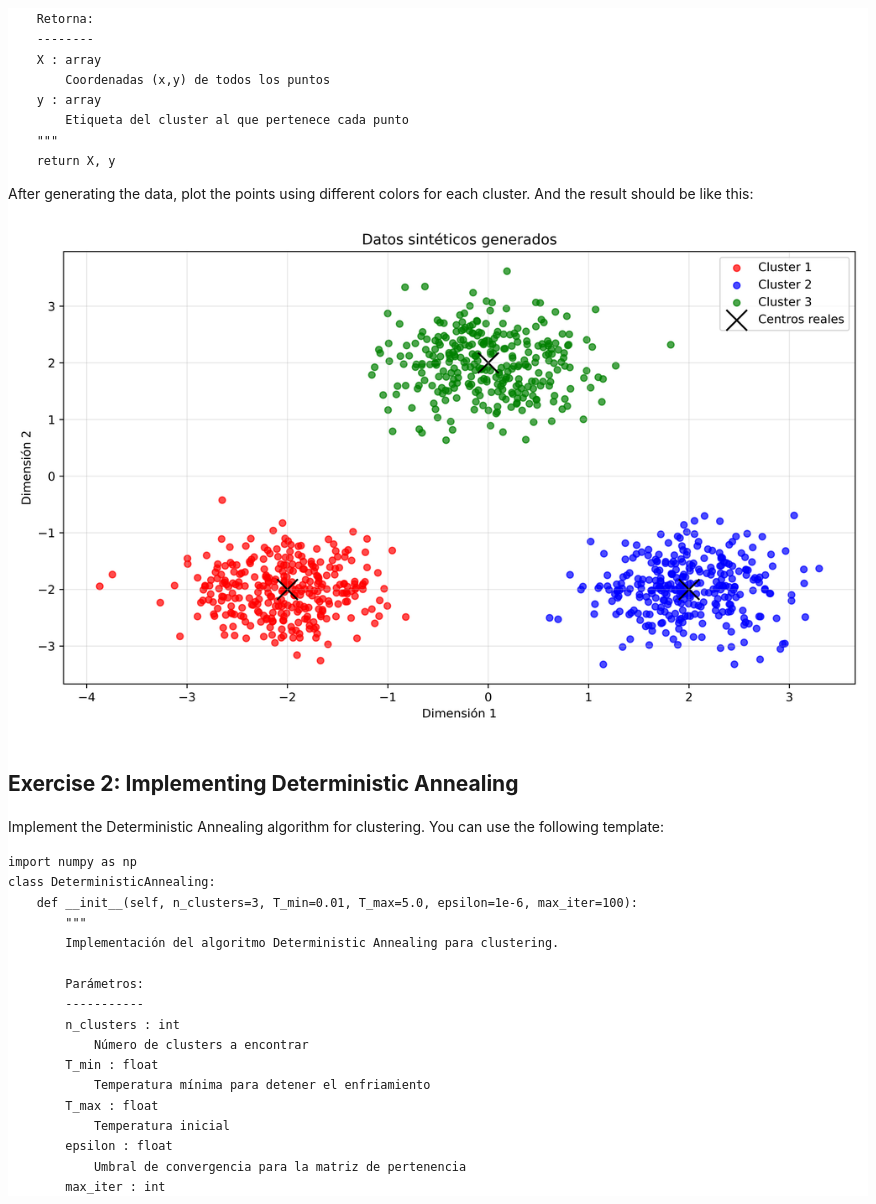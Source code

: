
 ```{code-block} python
    Retorna:
    --------
    X : array
        Coordenadas (x,y) de todos los puntos
    y : array
        Etiqueta del cluster al que pertenece cada punto
    """
    return X, y
```

After generating the data, plot the points using different colors for each cluster. And the result should be like this:

![Visualización de datos generados con distribuciones gaussianas](./ejercicio1.png)


## Exercise 2: Implementing Deterministic Annealing

Implement the Deterministic Annealing algorithm for clustering. You can use the following template:

```{code-block} python
import numpy as np
class DeterministicAnnealing:
    def __init__(self, n_clusters=3, T_min=0.01, T_max=5.0, epsilon=1e-6, max_iter=100):
        """
        Implementación del algoritmo Deterministic Annealing para clustering.
        
        Parámetros:
        -----------
        n_clusters : int
            Número de clusters a encontrar
        T_min : float
            Temperatura mínima para detener el enfriamiento
        T_max : float
            Temperatura inicial
        epsilon : float
            Umbral de convergencia para la matriz de pertenencia
        max_iter : int
```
- - - - - - -
• **Work request**: Where a line in the material contains "para", copy that line.

• **Answer for this exercise**:
        Implementación del algoritmo Deterministic Annealing para clustering.
            Temperatura mínima para detener el enfriamiento
            Umbral de convergencia para la matriz de pertenencia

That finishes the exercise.